→ **What the exercise asks**:
Every line of the data below must be output exactly, with images left out.

Rendered images with source text:

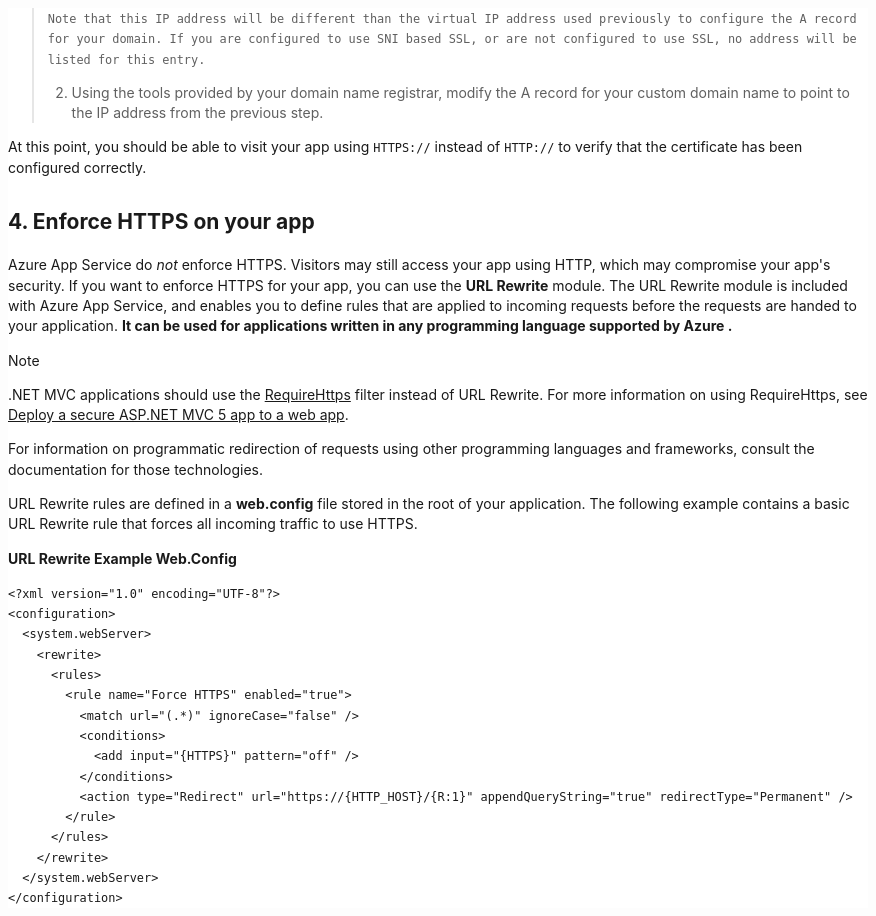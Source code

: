 >     Note that this IP address will be different than the virtual IP address used previously to configure the A record for your domain. If you are configured to use SNI based SSL, or are not configured to use SSL, no address will be listed for this entry.
> 
> 2. Using the tools provided by your domain name registrar, modify the A record for your custom domain name to point to the IP address from the previous step.
> 
> 
> 
At this point, you should be able to visit your app using `HTTPS://` instead of `HTTP://` to verify that the certificate has been configured correctly.

<a name="bkmk_enforce"></a>

## 4. Enforce HTTPS on your app
Azure App Service do *not* enforce HTTPS. Visitors may still access your app using HTTP, which may compromise your app's security. If you want to enforce HTTPS for your app, you can use the **URL Rewrite** module. The URL Rewrite module is included with Azure App Service, and enables you to define rules that are applied to incoming requests before the requests are handed to your application. **It can be used for applications written in any programming language supported by Azure .**

> [!NOTE]
> .NET MVC applications should use the [RequireHttps](http://msdn.microsoft.com/library/system.web.mvc.requirehttpsattribute.aspx) filter instead of URL Rewrite. For more information on using RequireHttps, see [Deploy a secure ASP.NET MVC 5 app to a web app](../articles/app-service-web/web-sites-dotnet-deploy-aspnet-mvc-app-membership-oauth-sql-database.md).
> 
> For information on programmatic redirection of requests using other programming languages and frameworks, consult the documentation for those technologies.
> 
> 
URL Rewrite rules are defined in a **web.config** file stored in the root of your application. The following example contains a basic URL Rewrite rule that forces all incoming traffic to use HTTPS.

<a name="example"></a>**URL Rewrite Example Web.Config**

    <?xml version="1.0" encoding="UTF-8"?>
    <configuration>
      <system.webServer>
        <rewrite>
          <rules>
            <rule name="Force HTTPS" enabled="true">
              <match url="(.*)" ignoreCase="false" />
              <conditions>
                <add input="{HTTPS}" pattern="off" />
              </conditions>
              <action type="Redirect" url="https://{HTTP_HOST}/{R:1}" appendQueryString="true" redirectType="Permanent" />
            </rule>
          </rules>
        </rewrite>
      </system.webServer>
    </configuration>


[customdomain]: ../articles/app-service-web/web-sites-custom-domain-name.md
[iiscsr]: http://technet.microsoft.com/library/cc732906(WS.10).aspx
[cas]: http://go.microsoft.com/fwlink/?LinkID=269988
[installcertiis]: http://technet.microsoft.com/library/cc771816(WS.10).aspx
[exportcertiis]: http://technet.microsoft.com/library/cc731386(WS.10).aspx
[openssl]: http://www.openssl.org/
[portal]: https://manage.windowsazure.com/
[tls]: http://en.wikipedia.org/wiki/Transport_Layer_Security
[staticip]: ./media/configure-ssl-web-site/staticip.png
[website]: ./media/configure-ssl-web-site/sslwebsite.png
[scale]: ./media/configure-ssl-web-site/sslscale.png
[standard]: ./media/configure-ssl-web-site/sslreserved.png
[pricing]: /pricing/details/
[configure]: ./media/configure-ssl-web-site/sslconfig.png
[uploadcert]: ./media/configure-ssl-web-site/ssluploadcert.png
[uploadcertdlg]: ./media/configure-ssl-web-site/ssluploaddlg.png
[sslbindings]: ./media/configure-ssl-web-site/sslbindings.png
[sni]: http://en.wikipedia.org/wiki/Server_Name_Indication
[certmgr]: ./media/configure-ssl-web-site/waws-certmgr.png
[certwiz1]: ./media/configure-ssl-web-site/waws-certwiz1.png
[certwiz2]: ./media/configure-ssl-web-site/waws-certwiz2.png
[certwiz3]: ./media/configure-ssl-web-site/waws-certwiz3.png
[certwiz4]: ./media/configure-ssl-web-site/waws-certwiz4.png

→ **Task response**:
Source code

: >     Note that this IP address will be different than the virtual IP address used previously to configure the A record for your domain. If you are configured to use SNI based SSL, or are not configured to use SSL, no address will be listed for this entry.
> 
> 2. Using the tools provided by your domain name registrar, modify the A record for your custom domain name to point to the IP address from the previous step.
> 
> 
> 
At this point, you should be able to visit your app using `HTTPS://` instead of `HTTP://` to verify that the certificate has been configured correctly.

<a name="bkmk_enforce"></a>

## 4. Enforce HTTPS on your app
Azure App Service do *not* enforce HTTPS. Visitors may still access your app using HTTP, which may compromise your app's security. If you want to enforce HTTPS for your app, you can use the **URL Rewrite** module. The URL Rewrite module is included with Azure App Service, and enables you to define rules that are applied to incoming requests before the requests are handed to your application. **It can be used for applications written in any programming language supported by Azure .**

> [!NOTE]
> .NET MVC applications should use the [RequireHttps](http://msdn.microsoft.com/library/system.web.mvc.requirehttpsattribute.aspx) filter instead of URL Rewrite. For more information on using RequireHttps, see [Deploy a secure ASP.NET MVC 5 app to a web app](../articles/app-service-web/web-sites-dotnet-deploy-aspnet-mvc-app-membership-oauth-sql-database.md).
> 
> For information on programmatic redirection of requests using other programming languages and frameworks, consult the documentation for those technologies.
> 
> 
URL Rewrite rules are defined in a **web.config** file stored in the root of your application. The following example contains a basic URL Rewrite rule that forces all incoming traffic to use HTTPS.

<a name="example"></a>**URL Rewrite Example Web.Config**

    <?xml version="1.0" encoding="UTF-8"?>
    <configuration>
      <system.webServer>
        <rewrite>
          <rules>
            <rule name="Force HTTPS" enabled="true">
              <match url="(.*)" ignoreCase="false" />
              <conditions>
                <add input="{HTTPS}" pattern="off" />
              </conditions>
              <action type="Redirect" url="https://{HTTP_HOST}/{R:1}" appendQueryString="true" redirectType="Permanent" />
            </rule>
          </rules>
        </rewrite>
      </system.webServer>
    </configuration>


[customdomain]: ../articles/app-service-web/web-sites-custom-domain-name.md
[iiscsr]: http://technet.microsoft.com/library/cc732906(WS.10).aspx
[cas]: http://go.microsoft.com/fwlink/?LinkID=269988
[installcertiis]: http://technet.microsoft.com/library/cc771816(WS.10).aspx
[exportcertiis]: http://technet.microsoft.com/library/cc731386(WS.10).aspx
[openssl]: http://www.openssl.org/
[portal]: https://manage.windowsazure.com/
[tls]: http://en.wikipedia.org/wiki/Transport_Layer_Security
[staticip]: ./media/configure-ssl-web-site/staticip.png
[website]: ./media/configure-ssl-web-site/sslwebsite.png
[scale]: ./media/configure-ssl-web-site/sslscale.png
[standard]: ./media/configure-ssl-web-site/sslreserved.png
[pricing]: /pricing/details/
[configure]: ./media/configure-ssl-web-site/sslconfig.png
[uploadcert]: ./media/configure-ssl-web-site/ssluploadcert.png
[uploadcertdlg]: ./media/configure-ssl-web-site/ssluploaddlg.png
[sslbindings]: ./media/configure-ssl-web-site/sslbindings.png
[sni]: http://en.wikipedia.org/wiki/Server_Name_Indication
[certmgr]: ./media/configure-ssl-web-site/waws-certmgr.png
[certwiz1]: ./media/configure-ssl-web-site/waws-certwiz1.png
[certwiz2]: ./media/configure-ssl-web-site/waws-certwiz2.png
[certwiz3]: ./media/configure-ssl-web-site/waws-certwiz3.png
[certwiz4]: ./media/configure-ssl-web-site/waws-certwiz4.png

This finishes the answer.